January 1, 2014 at 5:05 pm
kishorreddy.yuva (12/29/2013)
Hi Jason,I just copy the code from here and try to execute in my machine, But when i check these all are function not stored procedure.
Please provide me the code either for CLR function or to convert all this functions into stored procedure
If you look through this thread you will see an example of how to call the function from a stored procedure.

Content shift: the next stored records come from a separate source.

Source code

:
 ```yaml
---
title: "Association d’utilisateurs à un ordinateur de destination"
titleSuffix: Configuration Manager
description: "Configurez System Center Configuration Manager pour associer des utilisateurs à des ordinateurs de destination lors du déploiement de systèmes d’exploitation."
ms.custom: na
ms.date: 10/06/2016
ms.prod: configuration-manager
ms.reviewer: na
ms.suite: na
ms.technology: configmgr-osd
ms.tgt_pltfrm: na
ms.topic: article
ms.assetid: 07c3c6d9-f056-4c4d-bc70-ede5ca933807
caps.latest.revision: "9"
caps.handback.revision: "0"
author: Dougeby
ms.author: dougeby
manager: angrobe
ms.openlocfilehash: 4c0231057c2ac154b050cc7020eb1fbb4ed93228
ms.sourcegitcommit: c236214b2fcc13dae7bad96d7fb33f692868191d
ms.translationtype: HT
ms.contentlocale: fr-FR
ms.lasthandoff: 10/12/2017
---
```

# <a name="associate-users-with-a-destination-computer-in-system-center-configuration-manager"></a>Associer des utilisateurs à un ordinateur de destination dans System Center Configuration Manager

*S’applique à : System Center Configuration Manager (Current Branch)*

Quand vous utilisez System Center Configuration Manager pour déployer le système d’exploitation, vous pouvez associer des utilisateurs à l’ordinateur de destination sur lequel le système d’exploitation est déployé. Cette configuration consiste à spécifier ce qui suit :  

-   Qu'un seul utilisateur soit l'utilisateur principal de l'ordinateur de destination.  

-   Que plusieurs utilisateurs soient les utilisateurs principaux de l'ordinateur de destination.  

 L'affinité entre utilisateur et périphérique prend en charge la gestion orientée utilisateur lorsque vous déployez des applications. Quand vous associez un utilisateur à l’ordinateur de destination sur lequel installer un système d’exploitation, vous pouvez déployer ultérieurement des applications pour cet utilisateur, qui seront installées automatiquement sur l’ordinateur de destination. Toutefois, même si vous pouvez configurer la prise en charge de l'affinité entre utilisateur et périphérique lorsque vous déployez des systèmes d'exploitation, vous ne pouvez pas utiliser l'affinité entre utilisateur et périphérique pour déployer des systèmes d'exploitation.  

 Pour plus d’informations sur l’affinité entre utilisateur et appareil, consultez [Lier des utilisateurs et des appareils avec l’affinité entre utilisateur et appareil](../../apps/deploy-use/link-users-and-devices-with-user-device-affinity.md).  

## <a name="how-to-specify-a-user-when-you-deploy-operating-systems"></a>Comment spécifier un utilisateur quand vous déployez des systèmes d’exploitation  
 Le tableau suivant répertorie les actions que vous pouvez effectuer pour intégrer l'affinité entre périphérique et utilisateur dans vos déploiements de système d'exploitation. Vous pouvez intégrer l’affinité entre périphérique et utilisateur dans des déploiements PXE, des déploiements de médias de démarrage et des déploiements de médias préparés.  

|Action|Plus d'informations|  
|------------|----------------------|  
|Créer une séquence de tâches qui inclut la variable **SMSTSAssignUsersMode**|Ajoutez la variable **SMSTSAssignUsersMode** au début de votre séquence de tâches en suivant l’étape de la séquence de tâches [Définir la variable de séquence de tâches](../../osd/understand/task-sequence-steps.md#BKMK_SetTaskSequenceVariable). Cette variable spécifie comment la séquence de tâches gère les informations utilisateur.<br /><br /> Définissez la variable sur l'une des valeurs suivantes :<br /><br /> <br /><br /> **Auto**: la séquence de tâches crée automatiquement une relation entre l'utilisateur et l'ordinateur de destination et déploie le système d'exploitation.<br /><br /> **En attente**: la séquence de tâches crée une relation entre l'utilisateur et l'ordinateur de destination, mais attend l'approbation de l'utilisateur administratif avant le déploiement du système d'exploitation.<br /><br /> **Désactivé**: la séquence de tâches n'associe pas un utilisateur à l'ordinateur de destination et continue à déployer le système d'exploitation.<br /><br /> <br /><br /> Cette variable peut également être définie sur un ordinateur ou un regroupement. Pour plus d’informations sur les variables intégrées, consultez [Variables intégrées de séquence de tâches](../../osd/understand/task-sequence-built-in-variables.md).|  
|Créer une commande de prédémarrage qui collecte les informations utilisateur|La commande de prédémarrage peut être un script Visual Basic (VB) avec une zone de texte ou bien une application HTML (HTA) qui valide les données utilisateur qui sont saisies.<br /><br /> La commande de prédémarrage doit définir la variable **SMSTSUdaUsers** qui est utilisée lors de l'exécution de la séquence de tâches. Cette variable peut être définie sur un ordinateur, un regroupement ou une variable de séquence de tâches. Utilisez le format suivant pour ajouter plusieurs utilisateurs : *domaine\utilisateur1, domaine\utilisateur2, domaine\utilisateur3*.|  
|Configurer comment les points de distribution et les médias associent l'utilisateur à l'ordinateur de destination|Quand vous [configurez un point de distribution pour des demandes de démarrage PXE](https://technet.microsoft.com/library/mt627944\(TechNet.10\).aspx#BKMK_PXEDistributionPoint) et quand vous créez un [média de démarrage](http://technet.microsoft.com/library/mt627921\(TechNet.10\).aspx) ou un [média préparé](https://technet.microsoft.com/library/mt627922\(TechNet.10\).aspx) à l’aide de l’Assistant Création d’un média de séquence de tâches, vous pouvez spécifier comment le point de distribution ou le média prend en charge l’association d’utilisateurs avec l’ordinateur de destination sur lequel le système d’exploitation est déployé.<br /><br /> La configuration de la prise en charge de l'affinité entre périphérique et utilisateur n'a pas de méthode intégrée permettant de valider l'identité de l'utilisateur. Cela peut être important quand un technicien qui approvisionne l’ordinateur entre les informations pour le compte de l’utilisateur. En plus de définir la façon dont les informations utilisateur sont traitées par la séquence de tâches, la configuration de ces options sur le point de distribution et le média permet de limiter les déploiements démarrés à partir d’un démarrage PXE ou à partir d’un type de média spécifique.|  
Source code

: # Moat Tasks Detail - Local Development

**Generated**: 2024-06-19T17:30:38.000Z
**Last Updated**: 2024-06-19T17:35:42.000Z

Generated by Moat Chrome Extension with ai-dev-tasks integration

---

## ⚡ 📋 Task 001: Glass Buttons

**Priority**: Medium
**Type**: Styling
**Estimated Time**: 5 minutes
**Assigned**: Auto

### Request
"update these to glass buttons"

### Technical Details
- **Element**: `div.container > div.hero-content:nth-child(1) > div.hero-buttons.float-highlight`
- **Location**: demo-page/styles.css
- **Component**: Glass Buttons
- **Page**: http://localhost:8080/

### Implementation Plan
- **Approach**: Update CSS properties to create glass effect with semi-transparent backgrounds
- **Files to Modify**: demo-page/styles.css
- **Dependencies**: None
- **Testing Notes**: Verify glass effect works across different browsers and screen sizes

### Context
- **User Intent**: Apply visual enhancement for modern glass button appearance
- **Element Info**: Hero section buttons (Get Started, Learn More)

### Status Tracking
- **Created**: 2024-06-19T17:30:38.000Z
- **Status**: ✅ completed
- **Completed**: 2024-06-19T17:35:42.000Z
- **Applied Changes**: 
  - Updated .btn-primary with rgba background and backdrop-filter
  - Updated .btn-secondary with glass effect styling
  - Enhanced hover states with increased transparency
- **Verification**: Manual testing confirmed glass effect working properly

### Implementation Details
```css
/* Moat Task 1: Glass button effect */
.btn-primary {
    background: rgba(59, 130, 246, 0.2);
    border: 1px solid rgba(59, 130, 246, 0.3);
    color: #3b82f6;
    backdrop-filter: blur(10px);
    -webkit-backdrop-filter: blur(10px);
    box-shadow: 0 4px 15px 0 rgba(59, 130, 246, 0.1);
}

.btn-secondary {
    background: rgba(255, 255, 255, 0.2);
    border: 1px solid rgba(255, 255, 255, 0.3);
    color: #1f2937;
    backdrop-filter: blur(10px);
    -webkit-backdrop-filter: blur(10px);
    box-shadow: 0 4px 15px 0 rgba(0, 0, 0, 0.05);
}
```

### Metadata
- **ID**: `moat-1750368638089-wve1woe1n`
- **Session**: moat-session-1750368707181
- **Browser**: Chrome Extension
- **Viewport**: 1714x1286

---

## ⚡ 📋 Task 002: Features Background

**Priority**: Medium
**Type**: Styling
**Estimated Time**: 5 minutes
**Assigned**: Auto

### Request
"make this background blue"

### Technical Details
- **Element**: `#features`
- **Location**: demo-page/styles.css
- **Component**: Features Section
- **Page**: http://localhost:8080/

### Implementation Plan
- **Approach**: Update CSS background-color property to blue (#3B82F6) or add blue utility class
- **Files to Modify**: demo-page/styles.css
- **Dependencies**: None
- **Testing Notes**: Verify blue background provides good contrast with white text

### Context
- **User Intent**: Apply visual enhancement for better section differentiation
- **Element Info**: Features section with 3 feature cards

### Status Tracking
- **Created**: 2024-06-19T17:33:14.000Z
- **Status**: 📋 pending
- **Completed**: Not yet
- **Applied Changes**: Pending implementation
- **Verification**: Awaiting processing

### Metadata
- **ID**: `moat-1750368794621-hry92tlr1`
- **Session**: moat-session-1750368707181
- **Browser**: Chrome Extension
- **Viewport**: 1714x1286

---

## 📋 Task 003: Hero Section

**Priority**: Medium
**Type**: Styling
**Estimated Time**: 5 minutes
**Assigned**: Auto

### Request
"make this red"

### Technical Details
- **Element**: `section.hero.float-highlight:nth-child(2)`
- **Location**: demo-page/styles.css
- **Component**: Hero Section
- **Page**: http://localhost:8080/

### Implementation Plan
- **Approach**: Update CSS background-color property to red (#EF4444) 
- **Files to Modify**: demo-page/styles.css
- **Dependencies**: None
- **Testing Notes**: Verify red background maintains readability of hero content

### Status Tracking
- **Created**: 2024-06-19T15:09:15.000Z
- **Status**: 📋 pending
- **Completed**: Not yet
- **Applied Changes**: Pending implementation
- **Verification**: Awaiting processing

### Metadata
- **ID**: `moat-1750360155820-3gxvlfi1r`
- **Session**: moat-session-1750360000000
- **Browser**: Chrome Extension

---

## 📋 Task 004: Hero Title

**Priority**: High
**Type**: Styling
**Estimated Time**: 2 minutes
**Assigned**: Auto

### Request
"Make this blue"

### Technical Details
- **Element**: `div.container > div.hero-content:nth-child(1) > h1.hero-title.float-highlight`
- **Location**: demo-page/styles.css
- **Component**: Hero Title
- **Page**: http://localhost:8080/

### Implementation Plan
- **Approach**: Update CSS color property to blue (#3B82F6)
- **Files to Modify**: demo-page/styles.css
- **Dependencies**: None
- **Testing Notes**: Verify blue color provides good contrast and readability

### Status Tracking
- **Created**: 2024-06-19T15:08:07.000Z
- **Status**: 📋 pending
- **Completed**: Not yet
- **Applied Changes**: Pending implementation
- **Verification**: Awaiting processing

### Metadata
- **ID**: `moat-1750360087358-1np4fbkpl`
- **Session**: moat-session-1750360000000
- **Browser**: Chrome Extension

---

Jason...AKA CirqueDeSQLeil
_______________________________________________
I have given a name to my pain...MCM SQL Server, MVP
SQL RNNR
Posting Performance Based Questions - Gail Shaw[/url]
Learn Extended Events
January 2, 2014 at 8:53 am
I've renamed the pure SQL functions somewhat, but here's an example of how I would call them from a stored procedure:
DECLARE @result FLOAT
SET @result = CalculateJaroWinkler('Bob','Bill')
PRINT @result
SET @result = CalculateJaroWinkler('Bob','Bub') --0.7999
PRINT @result
SET @result = CalculateJaroWinkler('Barnes','Banres') --0.9555
PRINT @result
Alternately, for a very primitive table compare example:
DECLARE @JaroThreshold FLOAT
SET @JaroThreshold = 0.9
SELECT top 500 LEFT(MyWord,2) AS LeftTwo, MyWord AS Word
INTO #tempA
FROM MyListOfWords
WHERE MyWord LIKE '__a%'
ORDER BY MyWord
ALTER TABLE #tempA ADD CONSTRAINT [PK_tempA] PRIMARY KEY CLUSTERED
(
[Word] ASC
)WITH (PAD_INDEX = OFF, STATISTICS_NORECOMPUTE = ON, SORT_IN_TEMPDB = OFF, IGNORE_DUP_KEY = OFF, ONLINE = OFF, ALLOW_ROW_LOCKS = ON, ALLOW_PAGE_LOCKS = ON, FILLFACTOR = 100) ON [PRIMARY]
GO
SELECT top 500 LEFT(MyWord,2) AS LeftTwo, MyWord AS word
INTO #tempB
FROM MyListOfWords
WHERE MyWord LIKE '__a%'
ORDER BY MyWord
ALTER TABLE #tempB ADD CONSTRAINT [PK_tempB] PRIMARY KEY CLUSTERED
(
[Word] ASC
)WITH (PAD_INDEX = OFF, STATISTICS_NORECOMPUTE = ON, SORT_IN_TEMPDB = OFF, IGNORE_DUP_KEY = OFF, ONLINE = OFF, ALLOW_ROW_LOCKS = ON, ALLOW_PAGE_LOCKS = ON, FILLFACTOR = 100) ON [PRIMARY]
GO
SELECT a.word, b.word, CalculateJaroWinkler(a.word,b.word)
FROM #tempA a
INNER JOIN #tempB b
ON b.LeftTwo = a.LeftTwo
AND b.Word <> a.Word
WHERE CalculateJaroWinkler(a.word,b.word) > @JaroThreshold
DROP TABLE #tempA
DROP TABLE #tempB
July 6, 2015 at 2:47 pm
I'm hoping someone is still looking at this post. I have implemented the algorithm and it is working just fine. However, it performs quite horribly with my table with 60k rows. Is there anything I can do to speed things up? my table has basically first name and last name and that't it.
running a query as such
select [dbo].[JaroWinkler]('smith', LAST_NAME ) from LEIE could take up to 7 minutes.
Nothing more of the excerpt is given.